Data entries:

#####

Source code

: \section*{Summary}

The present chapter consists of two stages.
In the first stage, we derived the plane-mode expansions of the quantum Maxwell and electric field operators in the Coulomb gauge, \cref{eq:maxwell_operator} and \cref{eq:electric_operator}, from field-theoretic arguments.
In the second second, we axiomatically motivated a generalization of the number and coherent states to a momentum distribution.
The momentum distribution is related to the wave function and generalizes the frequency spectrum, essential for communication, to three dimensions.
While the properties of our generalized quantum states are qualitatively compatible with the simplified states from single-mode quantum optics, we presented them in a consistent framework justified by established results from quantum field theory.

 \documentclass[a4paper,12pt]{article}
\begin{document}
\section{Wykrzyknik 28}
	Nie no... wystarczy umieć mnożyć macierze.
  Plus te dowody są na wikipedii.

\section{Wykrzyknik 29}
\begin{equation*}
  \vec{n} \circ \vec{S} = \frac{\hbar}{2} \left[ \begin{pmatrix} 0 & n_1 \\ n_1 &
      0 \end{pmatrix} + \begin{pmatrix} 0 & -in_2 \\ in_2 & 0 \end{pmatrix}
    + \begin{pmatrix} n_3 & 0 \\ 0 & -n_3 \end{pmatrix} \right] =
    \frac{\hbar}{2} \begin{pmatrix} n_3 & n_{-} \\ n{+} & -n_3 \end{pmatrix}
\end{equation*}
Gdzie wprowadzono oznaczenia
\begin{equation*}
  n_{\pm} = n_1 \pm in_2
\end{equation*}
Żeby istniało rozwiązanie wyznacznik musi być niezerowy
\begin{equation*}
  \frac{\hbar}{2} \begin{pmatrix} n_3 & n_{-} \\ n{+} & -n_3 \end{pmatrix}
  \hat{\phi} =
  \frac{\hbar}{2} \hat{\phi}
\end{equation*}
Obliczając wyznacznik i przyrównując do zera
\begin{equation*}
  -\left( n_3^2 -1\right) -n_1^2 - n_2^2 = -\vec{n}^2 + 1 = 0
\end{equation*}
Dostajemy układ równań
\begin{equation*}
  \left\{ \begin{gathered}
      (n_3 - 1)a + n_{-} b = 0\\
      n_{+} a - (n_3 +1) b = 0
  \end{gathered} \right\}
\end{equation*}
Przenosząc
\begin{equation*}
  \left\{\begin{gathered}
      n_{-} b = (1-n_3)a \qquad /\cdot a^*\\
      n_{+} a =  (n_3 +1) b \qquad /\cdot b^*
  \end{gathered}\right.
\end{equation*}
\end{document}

#####

**Exercise directions**
Write out all the data exactly.

**Answer section**
Source code

: \section*{Summary}

The present chapter consists of two stages.
In the first stage, we derived the plane-mode expansions of the quantum Maxwell and electric field operators in the Coulomb gauge, \cref{eq:maxwell_operator} and \cref{eq:electric_operator}, from field-theoretic arguments.
In the second second, we axiomatically motivated a generalization of the number and coherent states to a momentum distribution.
The momentum distribution is related to the wave function and generalizes the frequency spectrum, essential for communication, to three dimensions.
While the properties of our generalized quantum states are qualitatively compatible with the simplified states from single-mode quantum optics, we presented them in a consistent framework justified by established results from quantum field theory.

 \documentclass[a4paper,12pt]{article}
\begin{document}
\section{Wykrzyknik 28}
	Nie no... wystarczy umieć mnożyć macierze.
  Plus te dowody są na wikipedii.

\section{Wykrzyknik 29}
\begin{equation*}
  \vec{n} \circ \vec{S} = \frac{\hbar}{2} \left[ \begin{pmatrix} 0 & n_1 \\ n_1 &
      0 \end{pmatrix} + \begin{pmatrix} 0 & -in_2 \\ in_2 & 0 \end{pmatrix}
    + \begin{pmatrix} n_3 & 0 \\ 0 & -n_3 \end{pmatrix} \right] =
    \frac{\hbar}{2} \begin{pmatrix} n_3 & n_{-} \\ n{+} & -n_3 \end{pmatrix}
\end{equation*}
Gdzie wprowadzono oznaczenia
\begin{equation*}
  n_{\pm} = n_1 \pm in_2
\end{equation*}
Żeby istniało rozwiązanie wyznacznik musi być niezerowy
\begin{equation*}
  \frac{\hbar}{2} \begin{pmatrix} n_3 & n_{-} \\ n{+} & -n_3 \end{pmatrix}
  \hat{\phi} =
  \frac{\hbar}{2} \hat{\phi}
\end{equation*}
Obliczając wyznacznik i przyrównując do zera
\begin{equation*}
  -\left( n_3^2 -1\right) -n_1^2 - n_2^2 = -\vec{n}^2 + 1 = 0
\end{equation*}
Dostajemy układ równań
\begin{equation*}
  \left\{ \begin{gathered}
      (n_3 - 1)a + n_{-} b = 0\\
      n_{+} a - (n_3 +1) b = 0
  \end{gathered} \right\}
\end{equation*}
Przenosząc
\begin{equation*}
  \left\{\begin{gathered}
      n_{-} b = (1-n_3)a \qquad /\cdot a^*\\
      n_{+} a =  (n_3 +1) b \qquad /\cdot b^*
  \end{gathered}\right.
\end{equation*}
\end{document}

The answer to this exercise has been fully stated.